* **The problem**:
Make an exact copy of all the entries, with the pictures left out.

* **Task inputs**:
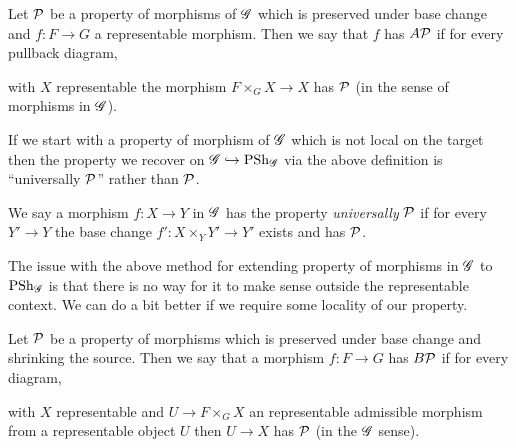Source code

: \documentclass[12pt]{article}
\begin{document}
\begin{defn}
Let $\mathcal{P}$ be a property of morphisms of $\mathscr{G}$ which is preserved under base change and $f : F \to G$ a representable morphism. Then we say that $f$ has $A\mathcal{P}$ if for every pullback diagram,
\begin{center}
\end{center}
with $X$ representable the morphism $F \times_G X \to X$ has $\mathcal{P}$ (in the sense of morphisms in $\mathscr{G}$).
\end{defn}

\begin{rmk}
If we start with a property of morphism of $\mathscr{G}$ which is not local on the target then the property we recover on $\mathscr{G} \hookrightarrow \mathrm{PSh}_{\mathscr{G}}$ via the above definition is ``universally $\mathcal{P}$'' rather than $\mathcal{P}$. 
\end{rmk}

\begin{defn}
We say a morphism $f : X \to Y$ in $\mathscr{G}$ has the property \textit{universally} $\mathcal{P}$ if for every $Y' \to Y$ the base change $f' : X \times_Y Y' \to Y'$ exists and has $\mathcal{P}$.
\end{defn}

\begin{rmk}
The issue with the above method for extending property of morphisms in $\mathscr{G}$ to $\mathrm{PSh}_{\mathscr{G}}$ is that there is no way for it to make sense outside the representable context. We can do a bit better if we require some locality of our property. 
\end{rmk}

\begin{defn}
Let $\mathcal{P}$ be a property of morphisms which is preserved under base change and shrinking the source. Then we say that a morphism $f : F \to G$ has $B\mathcal{P}$ if for every diagram,
\begin{center}
\end{center}
with $X$ representable and $U \to F \times_G X$ an representable admissible morphism from a representable object $U$ then $U \to X$ has $\mathcal{P}$ (in the $\mathscr{G}$ sense).
\end{defn}
\end{document}
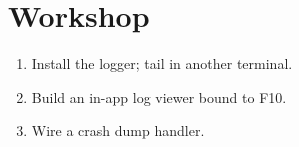 \section*{Workshop}

\begin{enumerate}[leftmargin=*]
  \item Install the logger; tail in another terminal.
  \item Build an in-app log viewer bound to F10.
  \item Wire a crash dump handler.
\end{enumerate}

* **Completed exercise**:
Source code

: \documentclass[12pt]{article}
\begin{document}
\begin{defn}
Let $\mathcal{P}$ be a property of morphisms of $\mathscr{G}$ which is preserved under base change and $f : F \to G$ a representable morphism. Then we say that $f$ has $A\mathcal{P}$ if for every pullback diagram,
\begin{center}
\end{center}
with $X$ representable the morphism $F \times_G X \to X$ has $\mathcal{P}$ (in the sense of morphisms in $\mathscr{G}$).
\end{defn}

\begin{rmk}
If we start with a property of morphism of $\mathscr{G}$ which is not local on the target then the property we recover on $\mathscr{G} \hookrightarrow \mathrm{PSh}_{\mathscr{G}}$ via the above definition is ``universally $\mathcal{P}$'' rather than $\mathcal{P}$. 
\end{rmk}

\begin{defn}
We say a morphism $f : X \to Y$ in $\mathscr{G}$ has the property \textit{universally} $\mathcal{P}$ if for every $Y' \to Y$ the base change $f' : X \times_Y Y' \to Y'$ exists and has $\mathcal{P}$.
\end{defn}

\begin{rmk}
The issue with the above method for extending property of morphisms in $\mathscr{G}$ to $\mathrm{PSh}_{\mathscr{G}}$ is that there is no way for it to make sense outside the representable context. We can do a bit better if we require some locality of our property. 
\end{rmk}

\begin{defn}
Let $\mathcal{P}$ be a property of morphisms which is preserved under base change and shrinking the source. Then we say that a morphism $f : F \to G$ has $B\mathcal{P}$ if for every diagram,
\begin{center}
\end{center}
with $X$ representable and $U \to F \times_G X$ an representable admissible morphism from a representable object $U$ then $U \to X$ has $\mathcal{P}$ (in the $\mathscr{G}$ sense).
\end{defn}
\end{document}
 \section*{Workshop}

\begin{enumerate}[leftmargin=*]
  \item Install the logger; tail in another terminal.
  \item Build an in-app log viewer bound to F10.
  \item Wire a crash dump handler.
\end{enumerate}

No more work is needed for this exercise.